··· DATA TO PROCESS

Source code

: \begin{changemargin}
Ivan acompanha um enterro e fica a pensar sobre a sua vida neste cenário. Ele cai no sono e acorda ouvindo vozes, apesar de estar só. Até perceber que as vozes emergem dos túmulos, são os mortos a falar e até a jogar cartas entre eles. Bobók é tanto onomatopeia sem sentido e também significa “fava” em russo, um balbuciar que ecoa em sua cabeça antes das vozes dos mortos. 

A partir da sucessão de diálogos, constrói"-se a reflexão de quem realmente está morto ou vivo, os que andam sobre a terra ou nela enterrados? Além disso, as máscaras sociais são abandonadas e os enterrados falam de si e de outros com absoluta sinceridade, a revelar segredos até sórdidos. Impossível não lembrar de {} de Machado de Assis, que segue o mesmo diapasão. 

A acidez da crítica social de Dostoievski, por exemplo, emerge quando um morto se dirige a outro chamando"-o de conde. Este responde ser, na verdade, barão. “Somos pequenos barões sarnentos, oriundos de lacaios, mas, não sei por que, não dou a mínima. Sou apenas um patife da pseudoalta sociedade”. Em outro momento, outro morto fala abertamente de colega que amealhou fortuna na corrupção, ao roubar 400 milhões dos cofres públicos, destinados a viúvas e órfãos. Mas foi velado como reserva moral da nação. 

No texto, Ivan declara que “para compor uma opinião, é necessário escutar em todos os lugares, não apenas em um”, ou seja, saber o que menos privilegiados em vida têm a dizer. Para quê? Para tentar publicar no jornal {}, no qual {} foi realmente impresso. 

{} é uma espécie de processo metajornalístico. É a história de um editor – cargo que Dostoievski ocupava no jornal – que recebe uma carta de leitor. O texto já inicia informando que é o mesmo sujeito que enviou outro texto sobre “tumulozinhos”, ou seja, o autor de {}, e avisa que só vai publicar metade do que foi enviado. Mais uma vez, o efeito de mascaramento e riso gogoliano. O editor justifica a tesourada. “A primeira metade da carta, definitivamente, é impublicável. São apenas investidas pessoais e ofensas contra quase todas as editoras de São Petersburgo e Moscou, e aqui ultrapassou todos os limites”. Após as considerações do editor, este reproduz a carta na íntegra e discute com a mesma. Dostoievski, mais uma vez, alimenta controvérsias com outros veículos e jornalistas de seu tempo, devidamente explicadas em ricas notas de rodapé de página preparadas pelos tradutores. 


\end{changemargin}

······

### THE PROBLEM
Return all of the data exactly as it reads.

### RESULT FOR THIS EXERCISE
Source code

: \begin{changemargin}
Ivan acompanha um enterro e fica a pensar sobre a sua vida neste cenário. Ele cai no sono e acorda ouvindo vozes, apesar de estar só. Até perceber que as vozes emergem dos túmulos, são os mortos a falar e até a jogar cartas entre eles. Bobók é tanto onomatopeia sem sentido e também significa “fava” em russo, um balbuciar que ecoa em sua cabeça antes das vozes dos mortos. 

A partir da sucessão de diálogos, constrói"-se a reflexão de quem realmente está morto ou vivo, os que andam sobre a terra ou nela enterrados? Além disso, as máscaras sociais são abandonadas e os enterrados falam de si e de outros com absoluta sinceridade, a revelar segredos até sórdidos. Impossível não lembrar de {} de Machado de Assis, que segue o mesmo diapasão. 

A acidez da crítica social de Dostoievski, por exemplo, emerge quando um morto se dirige a outro chamando"-o de conde. Este responde ser, na verdade, barão. “Somos pequenos barões sarnentos, oriundos de lacaios, mas, não sei por que, não dou a mínima. Sou apenas um patife da pseudoalta sociedade”. Em outro momento, outro morto fala abertamente de colega que amealhou fortuna na corrupção, ao roubar 400 milhões dos cofres públicos, destinados a viúvas e órfãos. Mas foi velado como reserva moral da nação. 

No texto, Ivan declara que “para compor uma opinião, é necessário escutar em todos os lugares, não apenas em um”, ou seja, saber o que menos privilegiados em vida têm a dizer. Para quê? Para tentar publicar no jornal {}, no qual {} foi realmente impresso. 

{} é uma espécie de processo metajornalístico. É a história de um editor – cargo que Dostoievski ocupava no jornal – que recebe uma carta de leitor. O texto já inicia informando que é o mesmo sujeito que enviou outro texto sobre “tumulozinhos”, ou seja, o autor de {}, e avisa que só vai publicar metade do que foi enviado. Mais uma vez, o efeito de mascaramento e riso gogoliano. O editor justifica a tesourada. “A primeira metade da carta, definitivamente, é impublicável. São apenas investidas pessoais e ofensas contra quase todas as editoras de São Petersburgo e Moscou, e aqui ultrapassou todos os limites”. Após as considerações do editor, este reproduz a carta na íntegra e discute com a mesma. Dostoievski, mais uma vez, alimenta controvérsias com outros veículos e jornalistas de seu tempo, devidamente explicadas em ricas notas de rodapé de página preparadas pelos tradutores. 


\end{changemargin}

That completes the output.